Заметим, однако: Крылов старательно вычищает из речи Лисицы «прямую описательность» – не остается ни одной портретной детали, обозначающей какое бы то ни было конкретное качество. Единственный сохранившийся эпитет – ангельский — метафоричен и в силу этого двусмыслен (кто-то справедливо заметил, что «внутренне метафора всегда иронична»). Да и тот подан в модальности предположительности: «И, верно, ангельский быть должен голосок»! На этой особенности монолога рыжей обманщицы мы еще остановимся в своем месте, а пока два слова о возможном генезисе этого эпитета.

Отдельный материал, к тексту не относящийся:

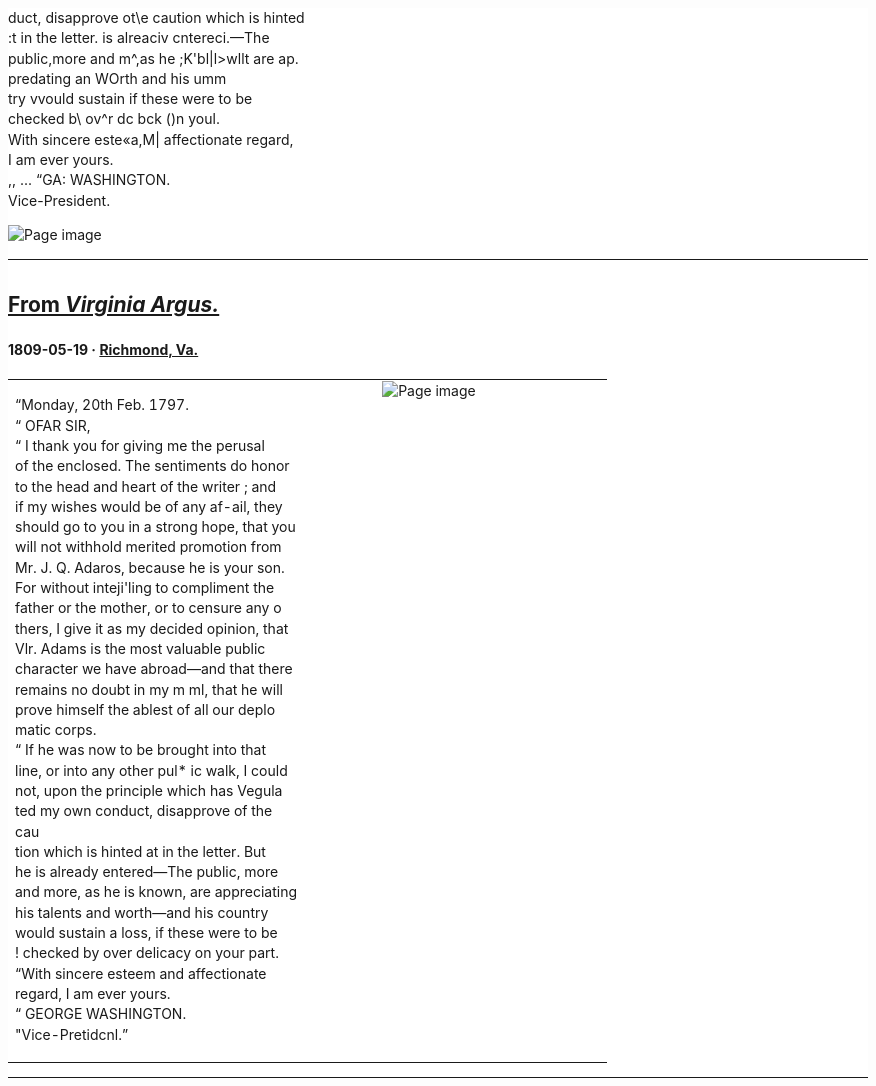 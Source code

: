 duct, disapprove ot\e caution which is hinted  
:t in the letter. is alreaciv cntereci.—The  
public,more and m^,as he ;K&#x27;bl|l&gt;wllt are ap.  
predating an WOrth and his umm­  
try vvould sustain if these were to be  
checked b\ ov^r dc bck ()n youl.  
With sincere este«a,M| affectionate regard,  
I am ever yours.  
,, ... “GA: WASHINGTON.  
Vice-President.
</td><td style="width: 50%; max-height: 75%; margin: auto; display: block;">
<img alt="Page image" src="https://tile.loc.gov/image-services/iiif/service:ndnp:vi:batch_vi_loons_ver01:data:sn84024736:00414183827:1809050901:0451/pct:21.139122315592903,27.33425241258303,17.217553688141923,14.16217571124201/!600,600/0/default.jpg"/>
</td>
</tr></table>

---

## [From _Virginia Argus._](https://www.loc.gov/resource/sn84024710/1809-05-19/ed-1/?sp=2)

#### 1809-05-19 &middot; [Richmond, Va.](http://dbpedia.org/resource/Richmond%2C_Virginia)

<table style="width: 100%;"><tr><td style="width: 50%">

  
“Monday, 20th Feb. 1797.  
“ OFAR SIR,  
“ I thank you for giving me the perusal  
of the enclosed. The sentiments do honor  
to the head and heart of the writer ; and  
if my wishes would be of any af-ail, they  
should go to you in a strong hope, that you  
will not withhold merited promotion from  
Mr. J. Q. Adaros, because he is your son.  
For without inteji&#x27;ling to compliment the  
father or the mother, or to censure any o­  
thers, I give it as my decided opinion, that  
Vlr. Adams is the most valuable public  
character we have abroad—and that there  
remains no doubt in my m ml, that he will  
prove himself the ablest of all our deplo­  
matic corps.  
“ If he was now to be brought into that  
line, or into any other pul* ic walk, I could  
not, upon the principle which has Vegula­  
ted my own conduct, disapprove of the cau­  
tion which is hinted at in the letter. But  
he is already entered—The public, more  
and more, as he is known, are appreciating  
his talents and worth—and his country  
would sustain a loss, if these were to be  
! checked by over delicacy on your part.  
“With sincere esteem and affectionate  
regard, I am ever yours.  
“ GEORGE WASHINGTON.  
&quot;Vice-Pretidcnl.”
</td><td style="width: 50%; max-height: 75%; margin: auto; display: block;">
<img alt="Page image" src="https://tile.loc.gov/image-services/iiif/service:ndnp:vi:batch_vi_otters_ver02:data:sn84024710:00414184224:1809051901:0154/pct:57.720245855839075,45.117888262429524,17.805922890668654,18.247052793439263/!600,600/0/default.jpg"/>
</td>
</tr></table>

---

«Ворона глупая» из притчи Хвостова
от радости мечтала,
Что Каталани стала…
Большинству современных читателей имя красавицы-итальянки, обладательницы сопрано дивной красоты и высоты, известно скорее всего по заключительным строкам пушкинского мадригала «Княгине 3. А. Волконской» (1827) [61] , а вот в начале XIX столетия оно было едва ли не нарицательным, что, собственно, и демонстрирует хвостовская притча. Изюминка здесь, однако, в том, что Каталани звали… Angelica, Анджелика. Имя происходит от латинского ‘angelicus’, что в переводе означает ангельский [62] . Таким образом, стих Хвостова, возможно, подтолкнул, помимо прочих причин, Крылова на замену соловьиного пения ангельским голоском. Впрочем, на истинности высказанной гипотезы я не настаиваю, тем более, что решающего значения для понимания сути описанного у Крылова она не имеет, тогда как то, какое действие льстивые речи производят в сознании вещуньи, – отнюдь немаловажно. Можно ли, например, исключить, что светик с ангельским, соединившись в ее голове, превратятся в сочетание ангел света, которое в конечном счете Ворона отнесет к себе самой? Не этого ли эффекта и добивается коварная Лиса? Во всяком случае на наших глазах она преображает «смуглянку» ворону в «белянку» голубку, буквально черное выдает за белое. Такого рода словесные манипуляции, как известно, имеют четкое терминологическое определение: инверсия. Но с инверсией мы уже сталкивались в самом начале басенного рассказа. Тогда мы предположили, что поэт прибег к этому приему с вполне определенной целью – указать на инвертированность сознания героини. Что ж, кажется, это не было ошибкой: Ворона принимает «приветливы Лисицыны слова» за чистую монету именно потому, что льстица говорит на ее языке, и то, что она хочет услышать!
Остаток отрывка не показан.